When you boil them do you boil them from cold or from boiling water?


----------



## ChefJune (Apr 26, 2007)

I keep them in the fridge, but bring them to room temp before cooking.

For boiling, I always start with room temp eggs and cold water.


----------



## desertland (Apr 26, 2007)

I always keep all my eggs in the fridge (the main part).  I always thought they would go bad if you kept them outside


----------



## Katie H (Apr 26, 2007)

I never, never store my eggs out of the refrigerator.  Too much risk of spoiling, especially in the warmer months.  Our house isn't air-conditioned and the temps here get to and stay in the 90s or higher from June through late September.  I'd end up with near-boiled eggs.

It's just not safe.  Eggshells are made up of tons and tons of tiny pores, which are tiny doors waiting for "uglies" to walk through.

In the refrigerator, I keep mine in the carton they came in from the store/market and then on the lower shelf of the refrigerator, which is almost the coldest part.

When I boil them, I take them directly from the refrigerator, cover with cold water to at least 1 inch over, then boil them.


----------



## Barb L. (Apr 26, 2007)

I keep all my eggs in the fridge, when I bake, I take what I need out in the morning to get to room temp..  When I boil eggs ( fresh ones don't peel as easily)put in pan - cover w/cold water bring to boil with your lid on.   If you have an electric stove as I, turn off heat, leave on burner for twenty mins. drain and run cold water over them.
Done !


----------



## csalt (Apr 26, 2007)

Barb L. said:
			
		

> I keep all my eggs in the fridge, when I bake, I take what I need out in the morning to get to room temp.. When I boil eggs ( fresh ones don't peel as easily)put in pan - cover w/cold water bring to boil with your lid on.

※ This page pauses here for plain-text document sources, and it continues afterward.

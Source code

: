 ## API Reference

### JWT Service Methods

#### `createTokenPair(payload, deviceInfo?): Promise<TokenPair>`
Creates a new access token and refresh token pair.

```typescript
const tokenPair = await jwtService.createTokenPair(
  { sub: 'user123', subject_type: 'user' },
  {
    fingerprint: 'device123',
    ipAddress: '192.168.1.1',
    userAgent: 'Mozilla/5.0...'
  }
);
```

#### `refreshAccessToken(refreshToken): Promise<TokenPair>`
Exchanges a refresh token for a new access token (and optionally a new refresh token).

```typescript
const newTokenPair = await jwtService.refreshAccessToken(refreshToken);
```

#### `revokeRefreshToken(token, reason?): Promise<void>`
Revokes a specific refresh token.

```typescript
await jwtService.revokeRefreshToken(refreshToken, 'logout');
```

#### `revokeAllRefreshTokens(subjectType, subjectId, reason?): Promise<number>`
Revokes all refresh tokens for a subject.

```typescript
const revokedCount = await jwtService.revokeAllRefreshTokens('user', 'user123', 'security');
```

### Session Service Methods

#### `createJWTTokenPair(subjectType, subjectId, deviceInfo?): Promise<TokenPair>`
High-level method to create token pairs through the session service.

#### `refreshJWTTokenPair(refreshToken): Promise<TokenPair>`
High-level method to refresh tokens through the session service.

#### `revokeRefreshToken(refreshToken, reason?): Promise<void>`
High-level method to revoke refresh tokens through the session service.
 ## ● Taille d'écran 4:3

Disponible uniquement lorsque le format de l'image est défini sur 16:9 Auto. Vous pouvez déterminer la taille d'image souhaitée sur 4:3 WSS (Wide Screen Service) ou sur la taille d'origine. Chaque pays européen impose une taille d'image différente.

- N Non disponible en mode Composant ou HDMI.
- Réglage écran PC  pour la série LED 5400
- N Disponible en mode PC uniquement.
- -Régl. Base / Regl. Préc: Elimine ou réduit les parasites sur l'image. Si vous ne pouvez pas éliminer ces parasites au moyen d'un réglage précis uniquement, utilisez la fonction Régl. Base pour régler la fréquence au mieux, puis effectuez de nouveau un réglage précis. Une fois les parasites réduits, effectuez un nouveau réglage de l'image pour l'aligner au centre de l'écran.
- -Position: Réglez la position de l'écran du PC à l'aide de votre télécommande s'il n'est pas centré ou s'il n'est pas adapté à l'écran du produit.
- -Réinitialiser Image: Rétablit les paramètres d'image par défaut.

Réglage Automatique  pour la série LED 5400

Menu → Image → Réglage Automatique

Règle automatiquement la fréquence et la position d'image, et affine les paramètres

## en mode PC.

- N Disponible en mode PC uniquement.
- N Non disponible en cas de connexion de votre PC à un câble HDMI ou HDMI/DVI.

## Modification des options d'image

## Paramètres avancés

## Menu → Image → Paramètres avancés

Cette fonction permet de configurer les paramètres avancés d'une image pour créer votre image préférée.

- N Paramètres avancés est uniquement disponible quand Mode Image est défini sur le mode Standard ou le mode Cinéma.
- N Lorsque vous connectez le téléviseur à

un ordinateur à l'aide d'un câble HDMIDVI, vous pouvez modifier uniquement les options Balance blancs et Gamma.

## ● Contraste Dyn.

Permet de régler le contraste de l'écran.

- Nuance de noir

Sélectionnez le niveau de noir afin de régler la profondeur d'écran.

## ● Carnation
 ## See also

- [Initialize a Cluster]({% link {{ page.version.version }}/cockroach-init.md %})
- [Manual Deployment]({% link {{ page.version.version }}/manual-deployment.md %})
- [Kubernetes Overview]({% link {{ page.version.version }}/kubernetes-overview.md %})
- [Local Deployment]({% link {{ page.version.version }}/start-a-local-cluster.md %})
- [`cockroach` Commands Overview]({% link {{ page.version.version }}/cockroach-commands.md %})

If you have an electric stove as I, turn off heat, leave on burner for twenty mins. drain and run cold water over them.
> Done !


 
How long do you do yours for a nice soft boiled egg?


----------



## StirBlue (Apr 26, 2007)

I put eggs out if I have need of them like making muffins.  I keep them stored in their carton on the middle shelf beside the wall.  That is where they are safe from getting crushed.  

I put my cold eggs in a pan of cold water and turn the burner on medium.  Eventually it comes to a boil with no cracks.  I slow boil for about 15 minutes and then leave the eggs in the hot water until it is warm.  They are easier to peel when they cool down this way.  

Is it better to fry eggs at room temperature?  I know they scramble better at room temperature.  I usually break them into a bowl while I am fixing other things and the yolks blend better than when they are frigid cold.


----------



## Andy M. (Apr 26, 2007)

Eggs spoil 7 times faster at room temperature than at fridge temps.  In other words, they do a week's worth of aging in a day.  I see no reason to keep eggs out of the fridge.  If you need room temp eggs for a recipe, then just take theat many out for the recipe.

I start cold eggs in hot tap water, bring it to a boil, boil for 10 minutes and move them to ice water.


----------



## csalt (Apr 26, 2007)

According to this link, eggs should come out of the fridge about 20 mins before use. 
egg recipes - beginners, quick meals, slimming, entertaining, cooking tips


----------



## BreezyCooking (Apr 26, 2007)

I always keep all my eggs in the fridge.  It's just not worth the risk of spoilage/illness.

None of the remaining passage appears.